I'm actually looking at this myself ...sure am learning a lot, being a noob and all. I've got to the place where I'm thinking that I'll need 4 FFTs minimum, followed by 4 iffts, and a lot of copying this from that etc. So, big questions as to how teensy would cope ...But I'm learning lots of cool stuff anyway. The audio library objects are just great, and I'm making progress. I've found all the arm complex math functions, how the cfft function works (q15 etc etc the workspace struct / inplace processing) and I've worked out the analyse256 audio library. And I've started writing my own convolution object!

here is my plan ....

initially, read in a 512 sample impulse from SD, split it up into 4, window them, then pad them ... perform ffts on the 4 sets ....these are 'static global arrays' ..... then in a looop / update convolver, feed in live line audio from the audio library adc, 128 samples at a time. window and pad, and transform the 128 live audio and then complex mutliply each of the impulse static global arrays / transforms with each live audio line transform. Reassemble by adding (and decimate?!) and output a 128 sample convolved block. I'm still checking I have the theory right ... the programming doesn't look all that hard given I can stand on the shoulders of giants in the audio library area ....

Other than not knowing what I am doing, the big problem is the teensy's speed .... I had thought that a 128 sample live block could be convolved with a 128 sample impulse, but the impulses I have are a little longer, unfortunately. In fact it would be better to use 2048 length impulses ... Anyway, as a result, the splitting overlapping etc and the number of ffts etc is more complicated (possibly more complicated than my understanding) .... I wonder if buffering a bit of live audio data is a good idea??? BUt then, you start moving into latency issues.... Hmm. I might start working on two blocks at a time, like in the 256 analyse library

Anyway, its all fun until someone loses an eye
 
I guess you assume that
Code:
x=ifft(fft(x))
that is, scaling 1/N is only done once (usually only on ifft)

The arm integer FFTs, however, have to do scaling 1/N on both the forward AND inverse fft (to avoid overflow)

Consequence
for a 256 point fft or ifft, an input in Q15 (format 1.15 or 15 bit mantissa) becomes Q7 (format 9.7 or 7 bit mantissa)
so you get after the ifft(fft(x) operation a very small number.
Code:
x_out = x_in/256
while you could rescale before ifft, it is really the dynamic range that suffers

a Q31 point fft may be better but is obviously much slower, also because the cortex m4 has optimized instructions for 16 bit.

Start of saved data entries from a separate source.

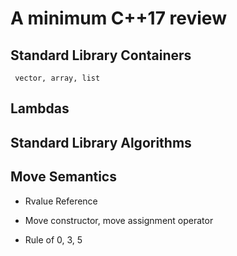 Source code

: # A minimum C++17 review  

## Standard Library Containers

     vector, array, list

## Lambdas

## Standard Library Algorithms

## Move Semantics

  - Rvalue Reference

  - Move constructor, move assignment operator

  - Rule of 0, 3, 5





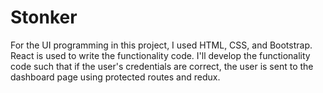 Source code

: # Stonker
For the UI programming in this project, I used HTML, CSS, and Bootstrap. React is used to write the functionality code. I'll develop the functionality code such that if the user's credentials are correct, the user is sent to the dashboard page using protected routes and redux.
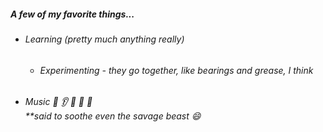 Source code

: ##### A few of my favorite things... #####

  - ###### Learning (pretty much anything really) ######
    + ###### Experimenting - they go together, like bearings and grease, I think ######
 - ###### Music   🎼   :ear:   :microphone:   :saxophone:     :drum:     <br> **said to soothe even the savage beast :smile:
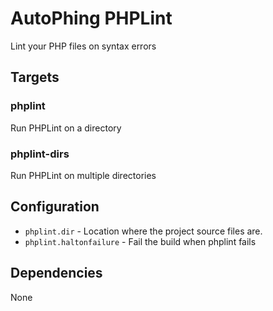 AutoPhing PHPLint
=================

Lint your PHP files on syntax errors

## Targets ##

### phplint ##
Run PHPLint on a directory

### phplint-dirs ###
Run PHPLint on multiple directories

## Configuration ##

+ `phplint.dir` - Location where the project source files are.
+ `phplint.haltonfailure` - Fail the build when phplint fails

## Dependencies ##
None
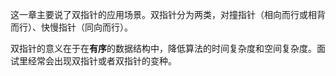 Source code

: 这一章主要说了双指针的应用场景。双指针分为两类，对撞指针（相向而行或相背而行）、快慢指针（同向而行）。

双指针的意义在于在**有序**的数据结构中，降低算法的时间复杂度和空间复杂度。面试里经常会出现双指针或者双指针的变种。
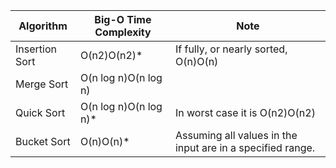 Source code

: 


| Algorithm | Big-O Time Complexity | Note |
|---------------|---------------|----------|
|Insertion Sort | 	O(n2)O(n2)* |	If fully, or nearly sorted, O(n)O(n)
|Merge Sort | 	O(n log n)O(n log n) | 	
|Quick Sort | 	O(n log n)O(n log n)* |	In worst case it is O(n2)O(n2)
|Bucket Sort | 	O(n)O(n)* |	Assuming all values in the input are in a specified range. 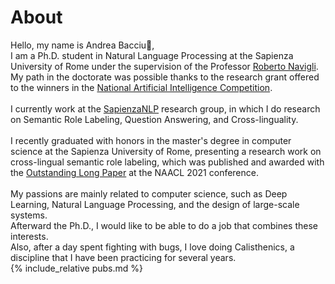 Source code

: # About

Hello, my name is Andrea Bacciu👋, <br>
I am a Ph.D. student in Natural Language Processing at the Sapienza University of Rome under the supervision of the Professor [Roberto Navigli](https://www.diag.uniroma1.it/navigli/).<br>
My path in the doctorate was possible thanks to the research grant offered to the winners in the [National Artificial Intelligence Competition](https://www.phd-ai.it/).<br><br>
I currently work at the [SapienzaNLP](http://nlp.uniroma1.it/) research group, in which I do research on Semantic Role Labeling, Question Answering, and Cross-linguality.<br><br>
I recently graduated with honors in the master's degree in computer science at the Sapienza University of Rome, presenting a research work on cross-lingual semantic role labeling, which was published and awarded with the [Outstanding Long Paper](https://2021.naacl.org/blog/best-paper-awards/) at the NAACL 2021 conference.<br><br>
My passions are mainly related to computer science, such as Deep Learning, Natural Language Processing, and the design of large-scale systems.<br>
Afterward the Ph.D., I would like to be able to do a job that combines these interests.<br>
Also, after a day spent fighting with bugs, I love doing Calisthenics, a discipline that I have been practicing for several years.<br>
{% include_relative pubs.md %}
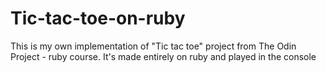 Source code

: # Tic-tac-toe-on-ruby
This is my own implementation of "Tic tac toe" project from The Odin Project - ruby course. It's made entirely on ruby and played in the console
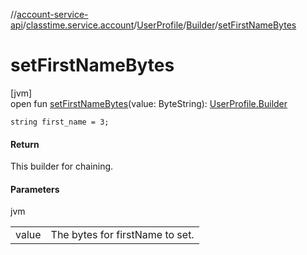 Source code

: //[account-service-api](../../../../index.md)/[classtime.service.account](../../index.md)/[UserProfile](../index.md)/[Builder](index.md)/[setFirstNameBytes](set-first-name-bytes.md)

# setFirstNameBytes

[jvm]\
open fun [setFirstNameBytes](set-first-name-bytes.md)(value: ByteString): [UserProfile.Builder](index.md)

`string first_name = 3;`

#### Return

This builder for chaining.

#### Parameters

jvm

| | |
|---|---|
| value | The bytes for firstName to set. |

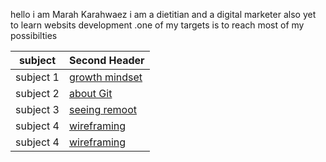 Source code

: hello i am Marah Karahwaez i am a dietitian and a digital marketer  also yet to learn websits development .one of my targets is to reach most of my possibilties 


subject | Second Header
------------ | -------------
subject 1 | [growth mindset](https://marahq.github.io/reading_notes/growth)
subject 2 | [about Git](https://marahq.github.io/reading_notes/aboutGit)
subject 3 |[seeing remoot](https://marahq.github.io/reading_notes/seeingremoot)
subject 4 |[wireframing](https://marahq.github.io/reading_notes/read03)
subject 4 |[wireframing](https://marahq.github.io/reading_notes/read03) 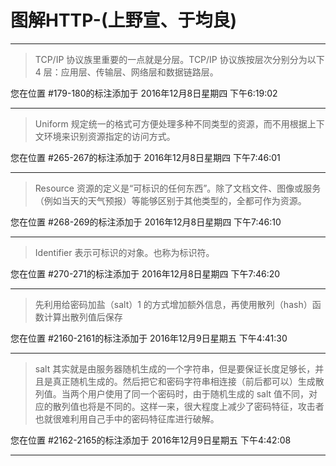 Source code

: # 图解HTTP-(上野宣、于均良)

---

> TCP/IP 协议族里重要的一点就是分层。TCP/IP 协议族按层次分别分为以下 4 层：应用层、传输层、网络层和数据链路层。

您在位置 #179-180的标注添加于 2016年12月8日星期四 下午6:19:02

---

> Uniform 规定统一的格式可方便处理多种不同类型的资源，而不用根据上下文环境来识别资源指定的访问方式。

您在位置 #265-267的标注添加于 2016年12月8日星期四 下午7:46:01

---

> Resource 资源的定义是“可标识的任何东西”。除了文档文件、图像或服务（例如当天的天气预报）等能够区别于其他类型的，全都可作为资源。

您在位置 #268-269的标注添加于 2016年12月8日星期四 下午7:46:10

---

> Identifier 表示可标识的对象。也称为标识符。

您在位置 #270-271的标注添加于 2016年12月8日星期四 下午7:46:20

---

> 先利用给密码加盐（salt）1 的方式增加额外信息，再使用散列（hash）函数计算出散列值后保存

您在位置 #2160-2161的标注添加于 2016年12月9日星期五 下午4:41:30

---

> salt 其实就是由服务器随机生成的一个字符串，但是要保证长度足够长，并且是真正随机生成的。然后把它和密码字符串相连接（前后都可以）生成散列值。当两个用户使用了同一个密码时，由于随机生成的 salt 值不同，对应的散列值也将是不同的。这样一来，很大程度上减少了密码特征，攻击者也就很难利用自己手中的密码特征库进行破解。

您在位置 #2162-2165的标注添加于 2016年12月9日星期五 下午4:42:08

---

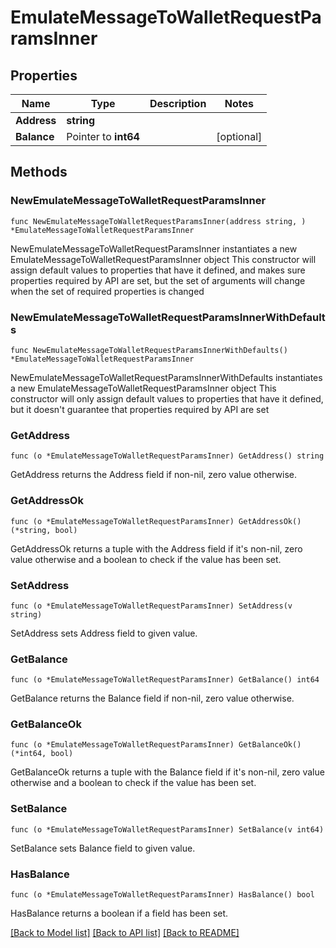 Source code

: # EmulateMessageToWalletRequestParamsInner

## Properties

Name | Type | Description | Notes
------------ | ------------- | ------------- | -------------
**Address** | **string** |  | 
**Balance** | Pointer to **int64** |  | [optional] 

## Methods

### NewEmulateMessageToWalletRequestParamsInner

`func NewEmulateMessageToWalletRequestParamsInner(address string, ) *EmulateMessageToWalletRequestParamsInner`

NewEmulateMessageToWalletRequestParamsInner instantiates a new EmulateMessageToWalletRequestParamsInner object
This constructor will assign default values to properties that have it defined,
and makes sure properties required by API are set, but the set of arguments
will change when the set of required properties is changed

### NewEmulateMessageToWalletRequestParamsInnerWithDefaults

`func NewEmulateMessageToWalletRequestParamsInnerWithDefaults() *EmulateMessageToWalletRequestParamsInner`

NewEmulateMessageToWalletRequestParamsInnerWithDefaults instantiates a new EmulateMessageToWalletRequestParamsInner object
This constructor will only assign default values to properties that have it defined,
but it doesn't guarantee that properties required by API are set

### GetAddress

`func (o *EmulateMessageToWalletRequestParamsInner) GetAddress() string`

GetAddress returns the Address field if non-nil, zero value otherwise.

### GetAddressOk

`func (o *EmulateMessageToWalletRequestParamsInner) GetAddressOk() (*string, bool)`

GetAddressOk returns a tuple with the Address field if it's non-nil, zero value otherwise
and a boolean to check if the value has been set.

### SetAddress

`func (o *EmulateMessageToWalletRequestParamsInner) SetAddress(v string)`

SetAddress sets Address field to given value.


### GetBalance

`func (o *EmulateMessageToWalletRequestParamsInner) GetBalance() int64`

GetBalance returns the Balance field if non-nil, zero value otherwise.

### GetBalanceOk

`func (o *EmulateMessageToWalletRequestParamsInner) GetBalanceOk() (*int64, bool)`

GetBalanceOk returns a tuple with the Balance field if it's non-nil, zero value otherwise
and a boolean to check if the value has been set.

### SetBalance

`func (o *EmulateMessageToWalletRequestParamsInner) SetBalance(v int64)`

SetBalance sets Balance field to given value.

### HasBalance

`func (o *EmulateMessageToWalletRequestParamsInner) HasBalance() bool`

HasBalance returns a boolean if a field has been set.


[[Back to Model list]](../README.md#documentation-for-models) [[Back to API list]](../README.md#documentation-for-api-endpoints) [[Back to README]](../README.md)


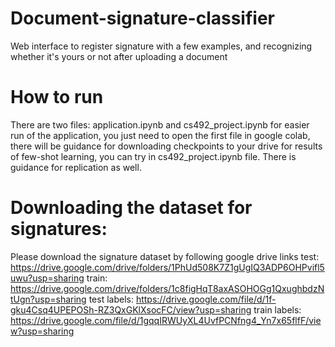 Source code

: # Document-signature-classifier
Web interface to register signature with a few examples, and recognizing whether it's yours or not after uploading a document
# How to run
There are two files: application.ipynb and cs492_project.ipynb
for easier run of the application, you just need to open the first file in google colab, there will be guidance for downloading checkpoints to your drive
for results of few-shot learning, you can try in cs492_project.ipynb file. There is guidance for replication as well.

# Downloading the dataset for signatures:
Please download the signature dataset by following google drive links
test: https://drive.google.com/drive/folders/1PhUd508K7Z1gUgIQ3ADP6OHPvifl5uwu?usp=sharing
train: https://drive.google.com/drive/folders/1c8figHqT8axASOHOGg1QxughbdzNtUgn?usp=sharing
test labels: https://drive.google.com/file/d/1f-gku4Csq4UPEPOSh-RZ3QxGKlXsocFC/view?usp=sharing
train labels: https://drive.google.com/file/d/1gqqIRWUyXL4UvfPCNfng4_Yn7x65flfF/view?usp=sharing
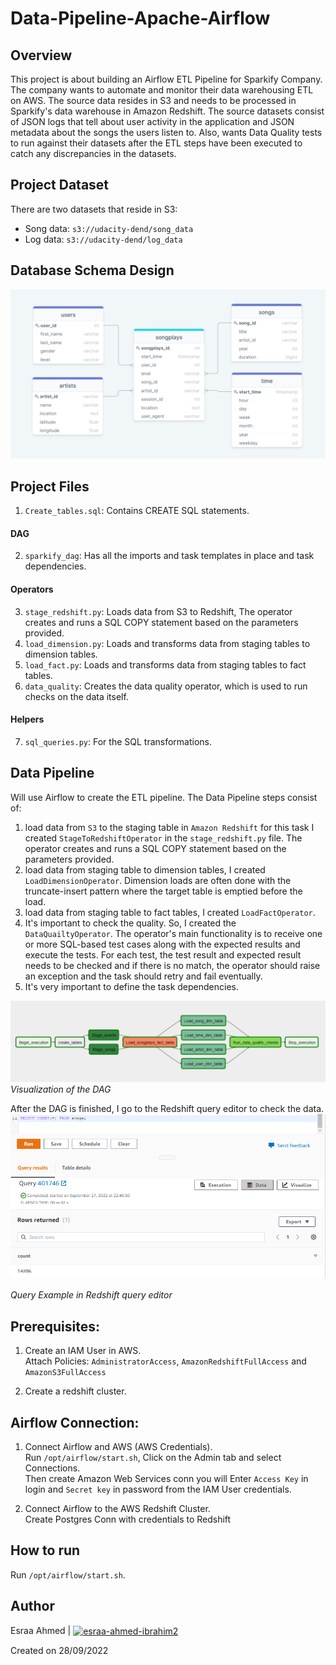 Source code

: # Data-Pipeline-Apache-Airflow

## Overview
This project is about building an Airflow ETL Pipeline for Sparkify Company. The company wants to automate and monitor their data warehousing ETL on AWS.
The source data resides in S3 and needs to be processed in Sparkify's data warehouse in Amazon Redshift. The source datasets consist of JSON logs that tell about user activity in the application and JSON metadata about the songs the users listen to. Also, wants Data Quality tests to run against their datasets after the ETL steps have been executed to catch any discrepancies in the datasets.

## Project Dataset
There are two datasets that reside in S3:

- Song data: `s3://udacity-dend/song_data`
- Log data: `s3://udacity-dend/log_data`

## Database Schema Design
![schema](imgs/schema.png)
        
## Project Files
1. `Create_tables.sql`: Contains CREATE SQL statements. 
#### DAG
2. `sparkify_dag`: Has all the imports and task templates in place and task dependencies.
#### Operators
3. `stage_redshift.py`: Loads data from S3 to Redshift, The operator creates and runs a SQL COPY statement based on the parameters provided.
4. `load_dimension.py`: Loads and transforms data from staging tables to dimension tables.
5. `load_fact.py`: Loads and transforms data from staging tables to fact tables.
6. `data_quality`: Creates the data quality operator, which is used to run checks on the data itself.
#### Helpers
7. `sql_queries.py`: For the SQL transformations.

## Data Pipeline
Will use Airflow to create the ETL pipeline. The Data Pipeline steps consist of:
1. load data from `S3` to the staging table in `Amazon Redshift` for this task I created `StageToRedshiftOperator` in the `stage_redshift.py` file. The operator creates and runs a SQL COPY statement based on the parameters provided.
2. load data from staging table to dimension tables, I created `LoadDimensionOperator`. Dimension loads are often done with the truncate-insert pattern where the target table is emptied before the load. 
3. load data from staging table to fact tables, I created `LoadFactOperator`.
4. It's important to check the quality. So, I created the `DataQuailtyOperator`. The operator's main functionality is to receive one or more SQL-based test cases along with the expected results and execute the tests. For each test, the test result and expected result needs to be checked and if there is no match, the operator should raise an exception and the task should retry and fail eventually.
5. It's very important to define the task dependencies.

![dag](imgs/dag.png)
*Visualization of the DAG*

After the DAG is finished, I go to the Redshift query editor to check the data.
![query](imgs/query.png)

*Query Example in Redshift query editor*

## Prerequisites:
1. Create an IAM User in AWS. </br>
Attach Policies: `AdministratorAccess`, `AmazonRedshiftFullAccess` and `AmazonS3FullAccess`

2. Create a redshift cluster.

## Airflow Connection:
1. Connect Airflow and AWS (AWS Credentials). </br>
Run `/opt/airflow/start.sh`, Click on the Admin tab and select Connections. </br>
Then create Amazon Web Services conn you will Enter `Access Key` in login and `Secret key` in password from the IAM User credentials.

2. Connect Airflow to the AWS Redshift Cluster. </br>
Create Postgres Conn with credentials to Redshift

## How to run 
  
Run `/opt/airflow/start.sh`.

## Author
Esraa Ahmed | <a href="https://linkedin.com/in/esraa-ahmed-ibrahim2" target="blank"><img align="center" src="https://raw.githubusercontent.com/rahuldkjain/github-profile-readme-generator/master/src/images/icons/Social/linked-in-alt.svg" alt="esraa-ahmed-ibrahim2" height="15" width="15" /></a>

Created on 28/09/2022
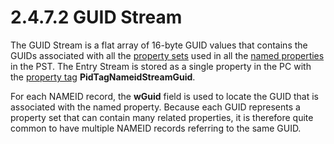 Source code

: <html dir="LTR" xmlns:mshelp="http://msdn.microsoft.com/mshelp" xmlns:ddue="http://ddue.schemas.microsoft.com/authoring/2003/5" xmlns:xlink="http://www.w3.org/1999/xlink" xmlns:tool="http://www.microsoft.com/tooltip">
    <head>
        <meta http-equiv="Content-Type" content="text/html; CHARSET=utf-8"></meta>
        <meta name="save" content="history"></meta>
        <title>2.4.7.2 GUID Stream</title>
        <xml>
            <mshelp:toctitle title="2.4.7.2 GUID Stream"></mshelp:toctitle>
            <mshelp:rltitle title="[MS-PST]: GUID Stream"></mshelp:rltitle>
            <mshelp:keyword index="A" term="0f67b30c-0891-44ef-9a80-24d43ba1b28c"></mshelp:keyword>
            <mshelp:attr name="DCSext.ContentType" value="open specification"></mshelp:attr>
            <mshelp:attr name="AssetID" value="0f67b30c-0891-44ef-9a80-24d43ba1b28c"></mshelp:attr>
            <mshelp:attr name="TopicType" value="kbRef"></mshelp:attr>
            <mshelp:attr name="DCSext.Title" value="[MS-PST]: GUID Stream" />
        </xml>
    </head>
    <body>
        <div id="header">
            <h1 class="heading">2.4.7.2 GUID Stream</h1>
        </div>
        <div id="mainSection">
            <div id="mainBody">
                <div id="allHistory" class="saveHistory"></div>
                <div id="sectionSection0" class="section" name="collapseableSection">
                    

<p>The GUID Stream is a flat array of 16-byte GUID values that
contains the GUIDs associated with all the <a href="08220cc9-69b1-4072-a2e7-2a0ff201d505.html#gt_dc3c2e4a-3b46-4284-973e-cc0e362a3264">property sets</a> used in all
the <a href="08220cc9-69b1-4072-a2e7-2a0ff201d505.html#gt_e6245def-e67d-4ab2-8c7d-04863b1c1063">named properties</a> in
the PST. The Entry Stream is stored as a single property in the PC with the <a href="08220cc9-69b1-4072-a2e7-2a0ff201d505.html#gt_550ffe03-4145-49d1-8370-a9906b00452c">property tag</a> <b>PidTagNameidStreamGuid</b>.</p>

<p>For each NAMEID record, the <b>wGuid</b> field is used to
locate the GUID that is associated with the named property. Because each GUID
represents a property set that can contain many related properties, it is
therefore quite common to have multiple NAMEID records referring to the same
GUID.</p>
                </div>
            </div>
        </div>
    </body>
</html> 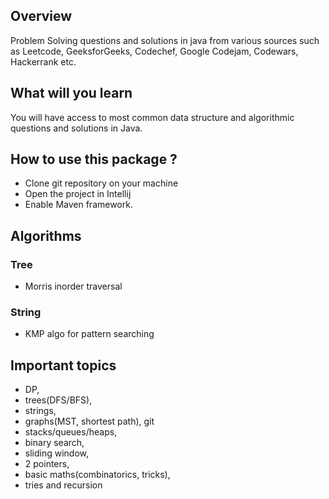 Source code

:## Overview

Problem Solving questions and solutions in java from various sources such as Leetcode, GeeksforGeeks, Codechef, Google Codejam, 
Codewars, Hackerrank etc. 

## What will you learn 
You will have access to most common data structure and algorithmic questions and solutions in Java. 

## How to use this package ?
* Clone git repository on your machine
* Open the project in Intellij 
* Enable Maven framework.

## Algorithms 
### Tree
* Morris inorder traversal
### String
* KMP algo for pattern searching


## Important topics
* DP, 
* trees(DFS/BFS), 
* strings, 
* graphs(MST, shortest path), git 
* stacks/queues/heaps, 
* binary search, 
* sliding window, 
* 2 pointers, 
* basic maths(combinatorics, tricks), 
* tries and recursion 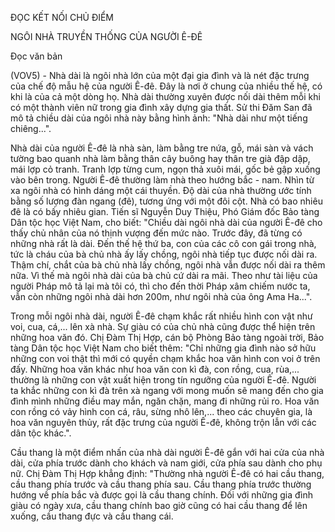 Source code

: ĐỌC KẾT NỐI CHỦ ĐIỂM

NGÔI NHÀ TRUYỀN THỐNG CỦA NGƯỜI Ê-ĐÊ

Đọc văn bản

(VOV5) - Nhà dài là ngôi nhà lớn của một đại gia đình và là nét đặc trưng của chế độ mẫu hệ của người Ê-đê. Đây là nơi ở chung của nhiều thế hệ, có khi là của cả một dòng họ. Nhà dài thường xuyên được nối dài thêm mỗi khi có một thành viên nữ trong gia đình xây dựng gia thất. Sử thi Đăm San đã mô tả chiều dài của ngôi nhà này bằng hình ảnh: "Nhà dài như một tiếng chiêng...".

Nhà dài của người Ê-đê là nhà sàn, làm bằng tre nứa, gỗ, mái sàn và vách tường bao quanh nhà làm bằng thân cây buông hay thân tre già đập dập, mái lợp cỏ tranh. Tranh lợp từng cum, ngọn thả xuôi mái, gốc bẻ gập xuống vào bên trong. Người Ê-đê thường làm nhà theo hướng bắc - nam. Nhìn từ xa ngôi nhà có hình dáng một cái thuyền. Độ dài của nhà thường ước tính bằng số lượng đàn ngang (đê), tương ứng với một đôi cột. Nhà có bao nhiêu đê là có bấy nhiêu gian. Tiến sĩ Nguyễn Duy Thiệu, Phó Giám đốc Bảo tàng Dân tộc học Việt Nam, cho biết: "Chiều dài ngôi nhà dài của người Ê-đê cho thấy chủ nhân của nó thịnh vượng đến mức nào. Trước đây, đã từng có những nhà rất là dài. Đến thế hệ thứ ba, con của các cô con gái trong nhà, tức là cháu của bà chủ nhà ấy lấy chồng, ngôi nhà tiếp tục được nối dài ra. Thậm chí, chắt của bà chủ nhà lấy chồng, ngôi nhà vẫn được nối dài ra thêm nữa. Vì thế mà ngôi nhà dài của bà chủ cứ dài ra mãi. Theo như tài liệu của người Pháp mô tả lại mà tôi có, thì cho đến thời Pháp xâm chiếm nước ta, vẫn còn những ngôi nhà dài hơn 200m, như ngôi nhà của ông Ama Ha...".

Trong mỗi ngôi nhà dài, người Ê-đê chạm khắc rất nhiều hình con vật như voi, cua, cá,... lên xà nhà. Sự giàu có của chủ nhà cũng được thể hiện trên những hoa văn đó. Chị Đàm Thị Hợp, cán bộ Phòng Bảo tàng ngoài trời, Bảo tàng Dân tộc học Việt Nam cho biết thêm: "Chỉ những gia đình nào sở hữu những con voi thật thì mới có quyền chạm khắc hoa văn hình con voi ở trên đấy. Những hoa văn khác như hoa văn con kì đà, con rồng, cua, rùa,... thường là những con vật xuất hiện trong tín ngưỡng của người Ê-đê. Người ta khắc những con kì đà trên xà ngang với mong muốn sẽ mang đến cho gia đình mình những điều may mắn, ngăn chặn, mang đi những rủi ro. Hoa văn con rồng có vảy hình con cá, râu, sừng nhô lên,... theo các chuyên gia, là hoa văn nguyên thủy, rất đặc trưng của người Ê-đê, không trộn lẫn với các dân tộc khác.".

Cầu thang là một điểm nhấn của nhà dài người Ê-đê gắn với hai cửa của nhà dài, cửa phía trước dành cho khách và nam giới, cửa phía sau dành cho phụ nữ. Chị Đàm Thị Hợp khẳng định: "Thường nhà người Ê-đê có hai cầu thang, cầu thang phía trước và cầu thang phía sau. Cầu thang phía trước thường hướng về phía bắc và được gọi là cầu thang chính. Đối với những gia đình giàu có ngày xưa, cầu thang chính bao giờ cũng có hai cầu thang để lên xuống, cầu thang đực và cầu thang cái. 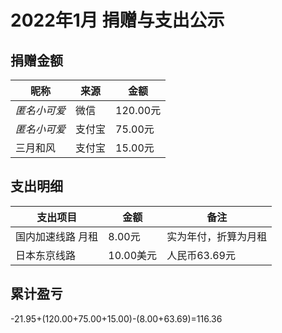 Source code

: # 2022年1月 捐赠与支出公示

## 捐赠金额

| 昵称         | 来源   | 金额    |
| ------------ | ------ | ------- |
| *匿名小可爱* | 微信 | 120.00元  |
| *匿名小可爱* | 支付宝 | 75.00元 |
| 三月和风 | 支付宝 | 15.00元 |

## 支出明细

| 支出项目          | 金额     | 备注                 |
| ----------------- | -------- | -------------------- |
| 国内加速线路 月租 | 8.00元   | 实为年付，折算为月租 |
| 日本东京线路 | 10.00美元 | 人民币63.69元    |

## 累计盈亏

-21.95+(120.00+75.00+15.00)-(8.00+63.69)=116.36
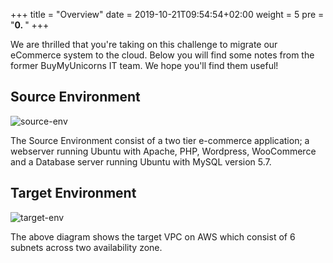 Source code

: +++
title = "Overview"
date = 2019-10-21T09:54:54+02:00
weight = 5
pre = "<b>0. </b>"
+++

We are thrilled that you're taking on this challenge to migrate our eCommerce system to the cloud. Below you will find some notes from the former BuyMyUnicorns IT team. We hope you'll find them useful!

## Source Environment

![source-env](/intro/source-env.png)

The Source Environment consist of a two tier e-commerce application; a webserver running Ubuntu with Apache, PHP, Wordpress, WooCommerce and a Database server running Ubuntu with MySQL version 5.7.


## Target Environment

![target-env](/intro/target-vpc.png)

The above diagram shows the target VPC on AWS which consist of 6 subnets across two availability zone.
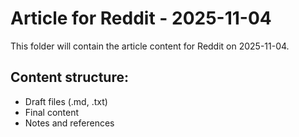 # Article for Reddit - 2025-11-04

This folder will contain the article content for Reddit on 2025-11-04.

## Content structure:
- Draft files (.md, .txt)
- Final content
- Notes and references
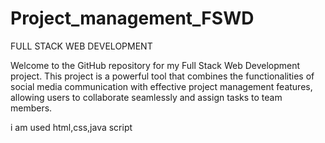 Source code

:# Project_management_FSWD

FULL STACK WEB DEVELOPMENT 


Welcome to the GitHub repository for my Full Stack Web Development project. This project is a powerful tool that combines the functionalities of social media communication with effective project management features, allowing users to collaborate seamlessly and assign tasks to team members.

i am used html,css,java script 
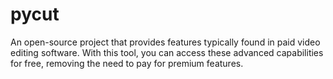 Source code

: # pycut
An open-source project that provides features typically found in paid video editing software. With this tool, you can access these advanced capabilities for free, removing the need to pay for premium features.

If you have not done yet, I suggest to play a little bit around with ifft(fft) for tonals embedded in different noise levels to see what happens to the tonal after the fft-ifft operation
 
Hello all, my first post. I know this is kind of an old thread, but I think, there is a solution for low power devices like this so far.
If someone can implement this for this board it will be awesome!. Is called "Partitioned Convolution", here is a white paper:

View attachment REAL-TIME PARTITIONED CONVOLUTION ALGORITHMS.pdf :rolleyes:

Edit: Don't know much about it, but t looks like it processes one large impulse response, one block of samples at a time, with delays for every other block, so the whole process doesn't have to be computed in real time, only the first couple of blocks, anyway, go figure..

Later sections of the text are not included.